Task description:
Tally the lines of the data below that contain the string "load". Give the tally and nothing else.

Start of Data for the task

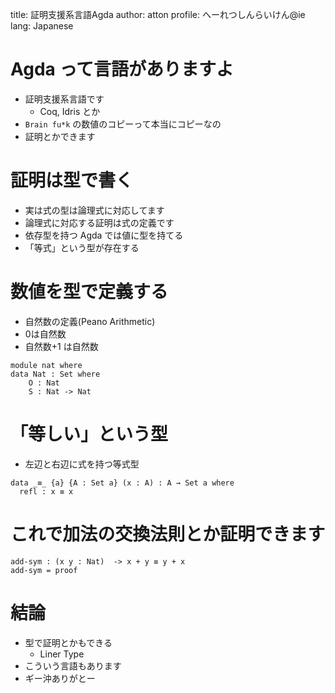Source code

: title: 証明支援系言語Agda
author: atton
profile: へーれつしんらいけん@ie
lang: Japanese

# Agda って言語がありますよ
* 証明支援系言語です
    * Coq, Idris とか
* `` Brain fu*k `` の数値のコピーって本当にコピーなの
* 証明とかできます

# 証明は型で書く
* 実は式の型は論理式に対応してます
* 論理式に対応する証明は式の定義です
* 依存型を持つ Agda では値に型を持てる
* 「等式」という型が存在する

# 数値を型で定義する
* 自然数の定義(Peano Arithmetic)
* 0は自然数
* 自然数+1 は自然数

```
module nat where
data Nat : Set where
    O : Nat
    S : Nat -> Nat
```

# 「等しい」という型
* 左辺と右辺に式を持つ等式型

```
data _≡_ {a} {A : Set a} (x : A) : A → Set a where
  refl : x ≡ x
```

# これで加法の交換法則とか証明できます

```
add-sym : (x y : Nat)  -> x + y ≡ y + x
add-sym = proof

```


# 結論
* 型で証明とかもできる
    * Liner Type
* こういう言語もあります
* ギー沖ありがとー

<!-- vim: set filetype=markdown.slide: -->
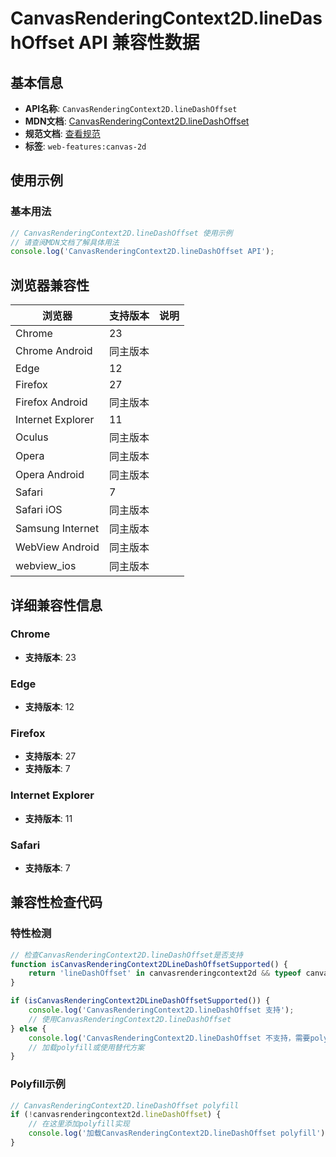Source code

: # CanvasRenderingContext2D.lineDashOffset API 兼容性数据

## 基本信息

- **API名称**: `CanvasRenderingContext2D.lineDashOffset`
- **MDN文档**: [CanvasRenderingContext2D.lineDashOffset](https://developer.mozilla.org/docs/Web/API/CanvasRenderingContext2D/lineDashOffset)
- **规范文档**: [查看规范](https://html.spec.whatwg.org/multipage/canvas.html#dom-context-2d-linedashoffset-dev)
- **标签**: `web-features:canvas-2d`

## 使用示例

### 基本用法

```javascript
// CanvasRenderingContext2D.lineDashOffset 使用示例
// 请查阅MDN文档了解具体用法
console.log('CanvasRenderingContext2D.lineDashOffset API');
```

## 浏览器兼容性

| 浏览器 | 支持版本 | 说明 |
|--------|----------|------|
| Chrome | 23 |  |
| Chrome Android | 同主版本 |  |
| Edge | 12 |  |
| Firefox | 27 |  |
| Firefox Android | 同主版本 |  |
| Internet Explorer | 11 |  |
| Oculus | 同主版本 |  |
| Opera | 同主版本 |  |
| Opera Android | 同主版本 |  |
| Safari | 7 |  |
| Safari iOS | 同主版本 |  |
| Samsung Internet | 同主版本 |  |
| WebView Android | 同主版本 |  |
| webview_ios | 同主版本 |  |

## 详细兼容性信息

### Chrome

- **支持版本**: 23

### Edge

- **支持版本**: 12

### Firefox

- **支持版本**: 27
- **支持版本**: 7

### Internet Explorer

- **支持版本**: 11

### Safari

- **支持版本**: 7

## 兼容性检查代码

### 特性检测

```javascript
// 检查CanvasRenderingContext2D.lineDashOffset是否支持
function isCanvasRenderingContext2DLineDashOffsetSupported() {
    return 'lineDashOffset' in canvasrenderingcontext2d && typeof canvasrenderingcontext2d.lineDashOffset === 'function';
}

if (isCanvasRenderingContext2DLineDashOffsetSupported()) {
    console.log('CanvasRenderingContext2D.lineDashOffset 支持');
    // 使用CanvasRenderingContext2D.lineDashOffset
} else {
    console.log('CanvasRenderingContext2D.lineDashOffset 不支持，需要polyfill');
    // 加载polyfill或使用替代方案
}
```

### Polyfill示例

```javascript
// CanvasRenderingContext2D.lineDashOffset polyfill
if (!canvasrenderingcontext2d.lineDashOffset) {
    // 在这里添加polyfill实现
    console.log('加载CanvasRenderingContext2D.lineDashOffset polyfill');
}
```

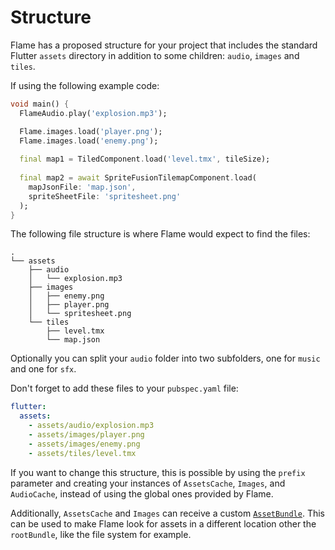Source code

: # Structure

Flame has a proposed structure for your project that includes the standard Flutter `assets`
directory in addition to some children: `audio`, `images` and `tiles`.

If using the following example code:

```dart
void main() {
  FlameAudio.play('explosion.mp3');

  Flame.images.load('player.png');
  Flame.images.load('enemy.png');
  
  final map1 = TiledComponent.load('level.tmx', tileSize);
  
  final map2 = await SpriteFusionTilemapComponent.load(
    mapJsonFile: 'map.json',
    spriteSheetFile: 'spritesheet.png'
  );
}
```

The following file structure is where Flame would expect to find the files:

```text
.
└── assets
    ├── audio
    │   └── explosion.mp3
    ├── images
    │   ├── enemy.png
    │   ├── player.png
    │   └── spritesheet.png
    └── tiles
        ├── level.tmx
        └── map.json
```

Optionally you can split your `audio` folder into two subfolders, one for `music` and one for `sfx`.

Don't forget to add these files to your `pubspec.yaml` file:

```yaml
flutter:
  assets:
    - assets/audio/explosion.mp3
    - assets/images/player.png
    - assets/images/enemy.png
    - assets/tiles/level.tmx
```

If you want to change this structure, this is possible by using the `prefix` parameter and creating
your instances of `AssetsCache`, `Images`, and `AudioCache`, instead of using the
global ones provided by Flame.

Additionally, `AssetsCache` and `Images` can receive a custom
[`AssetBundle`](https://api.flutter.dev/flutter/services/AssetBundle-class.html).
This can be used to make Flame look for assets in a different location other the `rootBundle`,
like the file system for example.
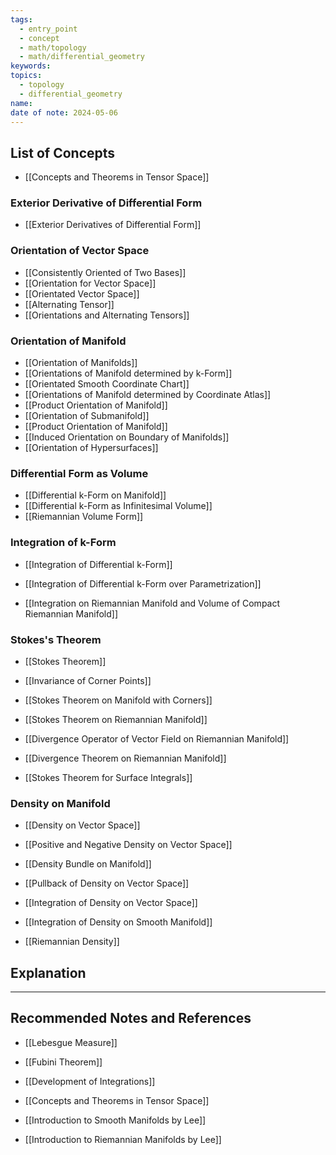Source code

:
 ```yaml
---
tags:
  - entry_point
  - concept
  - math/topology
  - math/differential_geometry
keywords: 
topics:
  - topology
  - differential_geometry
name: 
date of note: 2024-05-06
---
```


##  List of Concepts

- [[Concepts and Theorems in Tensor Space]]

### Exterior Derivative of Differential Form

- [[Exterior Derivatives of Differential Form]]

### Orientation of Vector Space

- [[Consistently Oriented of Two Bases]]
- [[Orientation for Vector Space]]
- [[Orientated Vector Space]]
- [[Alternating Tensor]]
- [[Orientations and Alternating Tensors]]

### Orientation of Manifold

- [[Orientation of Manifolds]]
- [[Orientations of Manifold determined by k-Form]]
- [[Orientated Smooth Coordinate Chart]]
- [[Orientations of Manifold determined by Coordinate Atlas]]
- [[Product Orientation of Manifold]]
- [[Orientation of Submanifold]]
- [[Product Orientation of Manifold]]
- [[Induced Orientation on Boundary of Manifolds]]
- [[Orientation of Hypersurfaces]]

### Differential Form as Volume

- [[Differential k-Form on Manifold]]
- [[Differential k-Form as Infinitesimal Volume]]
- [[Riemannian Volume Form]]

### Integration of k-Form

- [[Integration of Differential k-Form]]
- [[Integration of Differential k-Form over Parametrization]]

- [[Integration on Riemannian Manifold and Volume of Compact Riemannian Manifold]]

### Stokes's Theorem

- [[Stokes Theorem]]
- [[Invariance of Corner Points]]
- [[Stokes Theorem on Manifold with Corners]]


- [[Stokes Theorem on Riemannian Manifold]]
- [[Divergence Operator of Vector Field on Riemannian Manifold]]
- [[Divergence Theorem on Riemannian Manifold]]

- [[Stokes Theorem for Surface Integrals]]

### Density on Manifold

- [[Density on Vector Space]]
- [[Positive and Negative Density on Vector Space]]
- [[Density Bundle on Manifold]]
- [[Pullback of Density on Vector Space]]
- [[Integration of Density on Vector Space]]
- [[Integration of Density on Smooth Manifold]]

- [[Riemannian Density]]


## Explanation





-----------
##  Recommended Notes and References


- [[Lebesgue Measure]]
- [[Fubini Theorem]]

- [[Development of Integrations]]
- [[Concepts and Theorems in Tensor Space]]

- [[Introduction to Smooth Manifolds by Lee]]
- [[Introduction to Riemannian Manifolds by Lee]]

End of Data for the task
Start of Data for the task

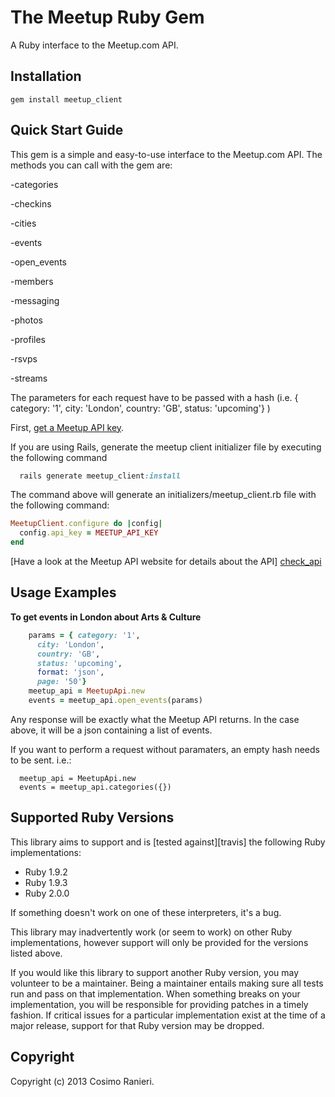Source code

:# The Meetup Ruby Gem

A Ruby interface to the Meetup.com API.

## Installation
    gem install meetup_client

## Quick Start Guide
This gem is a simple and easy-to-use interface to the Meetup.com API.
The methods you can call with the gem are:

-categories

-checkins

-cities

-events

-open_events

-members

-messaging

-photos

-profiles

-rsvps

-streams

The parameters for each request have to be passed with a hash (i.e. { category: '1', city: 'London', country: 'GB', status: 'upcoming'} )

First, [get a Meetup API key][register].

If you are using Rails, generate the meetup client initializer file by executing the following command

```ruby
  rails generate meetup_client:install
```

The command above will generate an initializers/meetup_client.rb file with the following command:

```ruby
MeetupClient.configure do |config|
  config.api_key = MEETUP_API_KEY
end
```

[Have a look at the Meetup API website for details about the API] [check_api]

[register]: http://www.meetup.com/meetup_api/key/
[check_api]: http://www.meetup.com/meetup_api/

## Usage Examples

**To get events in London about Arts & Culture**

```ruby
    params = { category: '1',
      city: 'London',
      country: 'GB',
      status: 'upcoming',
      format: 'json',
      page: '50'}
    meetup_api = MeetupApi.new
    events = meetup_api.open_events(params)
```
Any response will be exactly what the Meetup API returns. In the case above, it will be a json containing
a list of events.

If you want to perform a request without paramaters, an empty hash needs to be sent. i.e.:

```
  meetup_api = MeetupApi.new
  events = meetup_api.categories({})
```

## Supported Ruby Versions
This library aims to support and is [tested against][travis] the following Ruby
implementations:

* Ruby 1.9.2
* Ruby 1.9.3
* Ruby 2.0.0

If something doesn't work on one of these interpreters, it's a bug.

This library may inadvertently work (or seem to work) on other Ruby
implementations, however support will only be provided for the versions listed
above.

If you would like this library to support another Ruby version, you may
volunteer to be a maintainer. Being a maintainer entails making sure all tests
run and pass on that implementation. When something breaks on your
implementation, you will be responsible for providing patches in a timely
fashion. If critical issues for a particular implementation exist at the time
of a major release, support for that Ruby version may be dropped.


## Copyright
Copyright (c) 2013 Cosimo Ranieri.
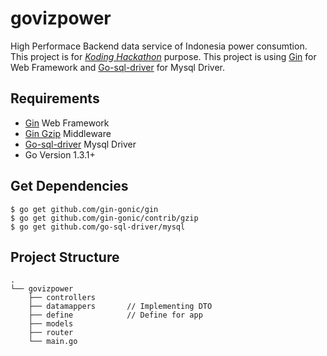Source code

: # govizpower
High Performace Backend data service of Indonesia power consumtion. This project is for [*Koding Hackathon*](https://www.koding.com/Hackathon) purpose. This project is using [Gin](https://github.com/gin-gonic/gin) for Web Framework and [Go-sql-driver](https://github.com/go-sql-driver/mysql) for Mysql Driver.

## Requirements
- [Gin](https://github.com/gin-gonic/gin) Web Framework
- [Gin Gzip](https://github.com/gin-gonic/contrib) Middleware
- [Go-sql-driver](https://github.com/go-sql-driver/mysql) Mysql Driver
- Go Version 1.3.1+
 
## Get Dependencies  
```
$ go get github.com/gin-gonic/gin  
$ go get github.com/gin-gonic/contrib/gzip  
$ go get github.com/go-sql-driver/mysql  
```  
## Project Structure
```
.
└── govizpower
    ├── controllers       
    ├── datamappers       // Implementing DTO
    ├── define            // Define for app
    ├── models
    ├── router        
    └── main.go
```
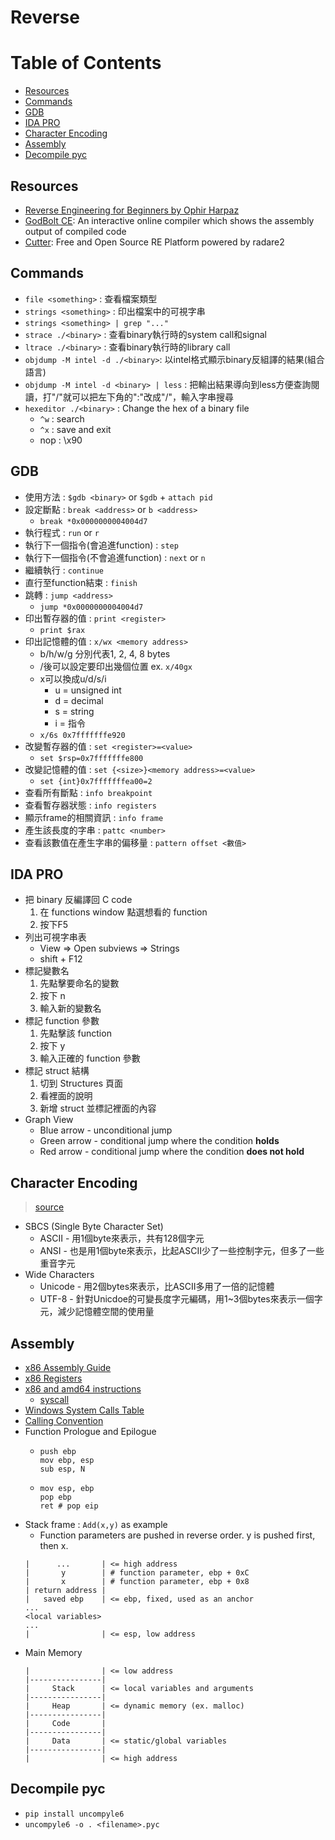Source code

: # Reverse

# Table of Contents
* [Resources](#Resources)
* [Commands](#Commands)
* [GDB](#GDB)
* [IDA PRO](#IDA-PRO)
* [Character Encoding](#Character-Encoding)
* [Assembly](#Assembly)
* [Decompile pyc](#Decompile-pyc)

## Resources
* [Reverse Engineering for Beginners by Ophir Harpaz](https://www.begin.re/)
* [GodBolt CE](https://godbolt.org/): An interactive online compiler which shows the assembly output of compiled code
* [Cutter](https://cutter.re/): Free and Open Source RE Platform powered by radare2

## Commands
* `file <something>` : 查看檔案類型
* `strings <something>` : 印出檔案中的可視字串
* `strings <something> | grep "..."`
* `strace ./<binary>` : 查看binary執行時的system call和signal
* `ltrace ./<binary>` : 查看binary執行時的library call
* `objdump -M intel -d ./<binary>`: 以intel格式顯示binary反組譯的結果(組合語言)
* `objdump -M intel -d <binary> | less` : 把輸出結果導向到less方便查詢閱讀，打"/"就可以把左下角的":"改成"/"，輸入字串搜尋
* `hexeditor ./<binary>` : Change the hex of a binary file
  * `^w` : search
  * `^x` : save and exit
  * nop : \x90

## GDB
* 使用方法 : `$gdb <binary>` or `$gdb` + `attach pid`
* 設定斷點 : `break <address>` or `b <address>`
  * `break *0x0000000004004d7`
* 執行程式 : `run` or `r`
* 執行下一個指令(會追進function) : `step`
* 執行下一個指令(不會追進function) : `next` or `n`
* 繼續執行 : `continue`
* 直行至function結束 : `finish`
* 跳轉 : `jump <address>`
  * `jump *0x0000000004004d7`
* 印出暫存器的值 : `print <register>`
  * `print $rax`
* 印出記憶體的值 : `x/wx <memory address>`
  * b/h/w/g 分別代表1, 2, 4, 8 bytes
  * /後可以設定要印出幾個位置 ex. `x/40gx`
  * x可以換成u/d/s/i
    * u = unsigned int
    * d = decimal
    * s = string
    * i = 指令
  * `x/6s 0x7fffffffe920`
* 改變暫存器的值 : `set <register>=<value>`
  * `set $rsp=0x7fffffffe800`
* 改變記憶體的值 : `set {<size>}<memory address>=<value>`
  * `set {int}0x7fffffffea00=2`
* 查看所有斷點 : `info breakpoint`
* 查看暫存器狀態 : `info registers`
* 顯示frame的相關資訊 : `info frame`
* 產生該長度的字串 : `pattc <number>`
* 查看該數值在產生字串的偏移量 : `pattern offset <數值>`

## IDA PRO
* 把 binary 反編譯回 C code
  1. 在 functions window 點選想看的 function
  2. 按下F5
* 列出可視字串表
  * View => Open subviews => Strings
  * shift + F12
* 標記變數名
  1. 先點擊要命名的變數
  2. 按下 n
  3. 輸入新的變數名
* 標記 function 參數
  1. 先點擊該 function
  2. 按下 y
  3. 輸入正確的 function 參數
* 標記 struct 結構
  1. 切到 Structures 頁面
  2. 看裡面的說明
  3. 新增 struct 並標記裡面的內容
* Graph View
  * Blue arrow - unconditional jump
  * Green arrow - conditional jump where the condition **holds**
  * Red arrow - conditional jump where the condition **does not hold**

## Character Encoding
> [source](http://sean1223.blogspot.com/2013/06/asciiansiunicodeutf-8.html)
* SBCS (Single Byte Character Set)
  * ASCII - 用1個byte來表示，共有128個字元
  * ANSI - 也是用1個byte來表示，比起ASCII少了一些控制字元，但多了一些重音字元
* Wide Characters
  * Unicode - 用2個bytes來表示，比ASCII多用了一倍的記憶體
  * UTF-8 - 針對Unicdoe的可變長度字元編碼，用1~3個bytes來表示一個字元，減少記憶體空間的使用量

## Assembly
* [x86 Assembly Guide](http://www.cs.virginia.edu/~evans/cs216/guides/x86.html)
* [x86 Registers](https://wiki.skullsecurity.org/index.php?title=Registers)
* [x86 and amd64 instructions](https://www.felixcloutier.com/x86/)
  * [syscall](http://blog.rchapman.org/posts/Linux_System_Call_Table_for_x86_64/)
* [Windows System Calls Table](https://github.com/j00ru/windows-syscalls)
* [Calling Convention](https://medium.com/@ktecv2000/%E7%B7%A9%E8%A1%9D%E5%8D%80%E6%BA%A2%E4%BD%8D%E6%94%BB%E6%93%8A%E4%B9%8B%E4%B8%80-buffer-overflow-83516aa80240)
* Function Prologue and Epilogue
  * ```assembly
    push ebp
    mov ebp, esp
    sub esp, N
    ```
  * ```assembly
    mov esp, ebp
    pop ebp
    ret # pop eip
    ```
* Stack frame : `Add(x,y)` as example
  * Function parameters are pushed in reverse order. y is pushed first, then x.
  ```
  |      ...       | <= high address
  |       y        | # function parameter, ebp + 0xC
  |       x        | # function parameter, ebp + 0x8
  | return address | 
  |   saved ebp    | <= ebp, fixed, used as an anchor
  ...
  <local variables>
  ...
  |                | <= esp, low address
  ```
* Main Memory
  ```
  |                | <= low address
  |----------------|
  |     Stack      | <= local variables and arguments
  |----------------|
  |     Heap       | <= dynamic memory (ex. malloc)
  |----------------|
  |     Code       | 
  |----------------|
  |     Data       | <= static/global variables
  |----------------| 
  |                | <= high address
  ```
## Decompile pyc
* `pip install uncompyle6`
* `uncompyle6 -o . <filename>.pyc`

End of Data for the task

Answer for this exercise:
4